== WHAT IS BEING ASKED ==
Your answer should be every line of the entries that has the string "sharing" in it.

== TASK INPUT ==
[Start of Attachment]

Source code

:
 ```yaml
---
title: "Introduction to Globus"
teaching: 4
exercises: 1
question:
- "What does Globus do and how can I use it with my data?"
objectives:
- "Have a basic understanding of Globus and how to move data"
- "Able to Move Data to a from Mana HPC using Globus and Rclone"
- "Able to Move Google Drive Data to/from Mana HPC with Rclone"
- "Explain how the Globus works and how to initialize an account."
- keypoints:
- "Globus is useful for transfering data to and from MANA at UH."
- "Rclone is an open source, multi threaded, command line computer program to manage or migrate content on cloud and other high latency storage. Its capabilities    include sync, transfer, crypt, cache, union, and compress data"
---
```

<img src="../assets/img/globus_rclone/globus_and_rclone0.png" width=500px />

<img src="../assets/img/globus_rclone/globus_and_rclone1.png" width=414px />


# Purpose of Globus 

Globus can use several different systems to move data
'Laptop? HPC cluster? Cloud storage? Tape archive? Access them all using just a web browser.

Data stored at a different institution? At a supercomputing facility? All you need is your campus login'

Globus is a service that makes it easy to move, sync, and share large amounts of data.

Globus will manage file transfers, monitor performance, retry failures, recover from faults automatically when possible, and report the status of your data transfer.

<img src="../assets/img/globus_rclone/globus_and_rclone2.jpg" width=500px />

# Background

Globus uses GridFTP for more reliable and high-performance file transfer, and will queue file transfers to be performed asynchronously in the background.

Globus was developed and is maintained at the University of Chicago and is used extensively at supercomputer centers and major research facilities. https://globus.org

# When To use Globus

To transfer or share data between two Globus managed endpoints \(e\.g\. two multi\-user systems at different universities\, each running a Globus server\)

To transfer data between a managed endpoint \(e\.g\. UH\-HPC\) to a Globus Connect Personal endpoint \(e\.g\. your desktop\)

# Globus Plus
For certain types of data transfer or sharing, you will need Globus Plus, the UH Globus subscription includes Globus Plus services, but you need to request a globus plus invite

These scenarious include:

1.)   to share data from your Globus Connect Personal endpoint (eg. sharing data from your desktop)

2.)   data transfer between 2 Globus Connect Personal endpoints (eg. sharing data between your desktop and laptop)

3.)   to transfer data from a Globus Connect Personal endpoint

[End of Attachment]

== TASK RESPONSE ==
For certain types of data transfer or sharing, you will need Globus Plus, the UH Globus subscription includes Globus Plus services, but you need to request a globus plus invite
1.)   to share data from your Globus Connect Personal endpoint (eg. sharing data from your desktop)
2.)   data transfer between 2 Globus Connect Personal endpoints (eg. sharing data between your desktop and laptop)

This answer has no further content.